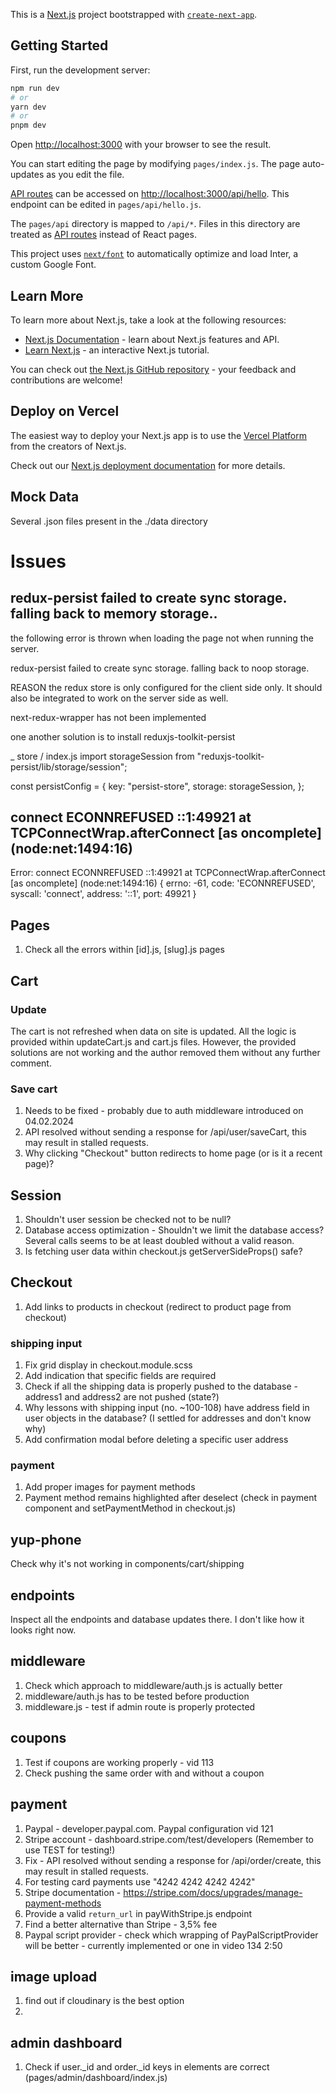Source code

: This is a [Next.js](https://nextjs.org/) project bootstrapped with [`create-next-app`](https://github.com/vercel/next.js/tree/canary/packages/create-next-app).

## Getting Started

First, run the development server:

```bash
npm run dev
# or
yarn dev
# or
pnpm dev
```

Open [http://localhost:3000](http://localhost:3000) with your browser to see the result.

You can start editing the page by modifying `pages/index.js`. The page auto-updates as you edit the file.

[API routes](https://nextjs.org/docs/api-routes/introduction) can be accessed on [http://localhost:3000/api/hello](http://localhost:3000/api/hello). This endpoint can be edited in `pages/api/hello.js`.

The `pages/api` directory is mapped to `/api/*`. Files in this directory are treated as [API routes](https://nextjs.org/docs/api-routes/introduction) instead of React pages.

This project uses [`next/font`](https://nextjs.org/docs/basic-features/font-optimization) to automatically optimize and load Inter, a custom Google Font.

## Learn More

To learn more about Next.js, take a look at the following resources:

- [Next.js Documentation](https://nextjs.org/docs) - learn about Next.js features and API.
- [Learn Next.js](https://nextjs.org/learn) - an interactive Next.js tutorial.

You can check out [the Next.js GitHub repository](https://github.com/vercel/next.js/) - your feedback and contributions are welcome!

## Deploy on Vercel

The easiest way to deploy your Next.js app is to use the [Vercel Platform](https://vercel.com/new?utm_medium=default-template&filter=next.js&utm_source=create-next-app&utm_campaign=create-next-app-readme) from the creators of Next.js.

Check out our [Next.js deployment documentation](https://nextjs.org/docs/deployment) for more details.

## Mock Data

Several .json files present in the ./data directory

# Issues

## redux-persist failed to create sync storage. falling back to memory storage..

the following error is thrown when loading the page not when running the server.

redux-persist failed to create sync storage. falling back to noop storage.

REASON the redux store is only configured for the client side only. It should also be integrated to work on the server side as well.

next-redux-wrapper has not been implemented

one another solution is to install reduxjs-toolkit-persist

\_ store / index.js
import storageSession from "reduxjs-toolkit-persist/lib/storage/session";

const persistConfig = { key: "persist-store", storage: storageSession, };

## connect ECONNREFUSED ::1:49921 at TCPConnectWrap.afterConnect [as oncomplete] (node:net:1494:16)

Error: connect ECONNREFUSED ::1:49921
at TCPConnectWrap.afterConnect [as oncomplete] (node:net:1494:16) {
errno: -61,
code: 'ECONNREFUSED',
syscall: 'connect',
address: '::1',
port: 49921
}

## Pages
1. Check all the errors within [id].js, [slug].js pages

## Cart

### Update

The cart is not refreshed when data on site is updated. All the logic is provided within updateCart.js and cart.js files.
However, the provided solutions are not working and the author removed them without any further comment.

### Save cart

1. Needs to be fixed - probably due to auth middleware introduced on 04.02.2024
2. API resolved without sending a response for /api/user/saveCart, this may result in stalled requests.
3. Why clicking "Checkout" button redirects to home page (or is it a recent page)?

## Session

1. Shouldn't user session be checked not to be null?
2. Database access optimization - Shouldn't we limit the database access? Several calls seems to be at least doubled without a valid reason.
3. Is fetching user data within checkout.js getServerSideProps() safe?

## Checkout

1. Add links to products in checkout (redirect to product page from checkout)

### shipping input

1. Fix grid display in checkout.module.scss
2. Add indication that specific fields are required
3. Check if all the shipping data is properly pushed to the database - address1 and address2 are not pushed (state?)
4. Why lessons with shipping input (no. ~100-108) have address field in user objects in the database? (I settled for addresses and don't know why)
5. Add confirmation modal before deleting a specific user address

### payment

1. Add proper images for payment methods
2. Payment method remains highlighted after deselect (check in payment component and setPaymentMethod in checkout.js)

## yup-phone

Check why it's not working in components/cart/shipping

## endpoints

Inspect all the endpoints and database updates there. I don't like how it looks right now.

## middleware

1. Check which approach to middleware/auth.js is actually better
2. middleware/auth.js has to be tested before production
3. middleware.js - test if admin route is properly protected

## coupons

1. Test if coupons are working properly - vid 113
2. Check pushing the same order with and without a coupon

## payment

1. Paypal - developer.paypal.com. Paypal configuration vid 121
2. Stripe account - dashboard.stripe.com/test/developers (Remember to use TEST for testing!)
3. Fix - API resolved without sending a response for /api/order/create, this may result in stalled requests.
4. For testing card payments use "4242 4242 4242 4242"
5. Stripe documentation - https://stripe.com/docs/upgrades/manage-payment-methods
6. Provide a valid `return_url` in payWithStripe.js endpoint 
7. Find a better alternative than Stripe - 3,5% fee
8. Paypal script provider - check which wrapping of PayPalScriptProvider will be better - currently implemented or one in video 134 2:50

## image upload

1. find out if cloudinary is the best option
2. 

## admin dashboard

1. Check if user._id and order._id keys in <tr> elements are correct (pages/admin/dashboard/index.js)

-.-.-

WORK TASK: Please copy the lines in the records above between the one holding "1. Fix grid display in checkout.module.scss" and the one holding "1. Test if coupons", inclusive, exactly and with no other line.

ANSWER:
1. Fix grid display in checkout.module.scss
2. Add indication that specific fields are required
3. Check if all the shipping data is properly pushed to the database - address1 and address2 are not pushed (state?)
4. Why lessons with shipping input (no. ~100-108) have address field in user objects in the database? (I settled for addresses and don't know why)
5. Add confirmation modal before deleting a specific user address

### payment

1. Add proper images for payment methods
2. Payment method remains highlighted after deselect (check in payment component and setPaymentMethod in checkout.js)

## yup-phone

Check why it's not working in components/cart/shipping

## endpoints

Inspect all the endpoints and database updates there. I don't like how it looks right now.

## middleware

1. Check which approach to middleware/auth.js is actually better
2. middleware/auth.js has to be tested before production
3. middleware.js - test if admin route is properly protected

## coupons

1. Test if coupons are working properly - vid 113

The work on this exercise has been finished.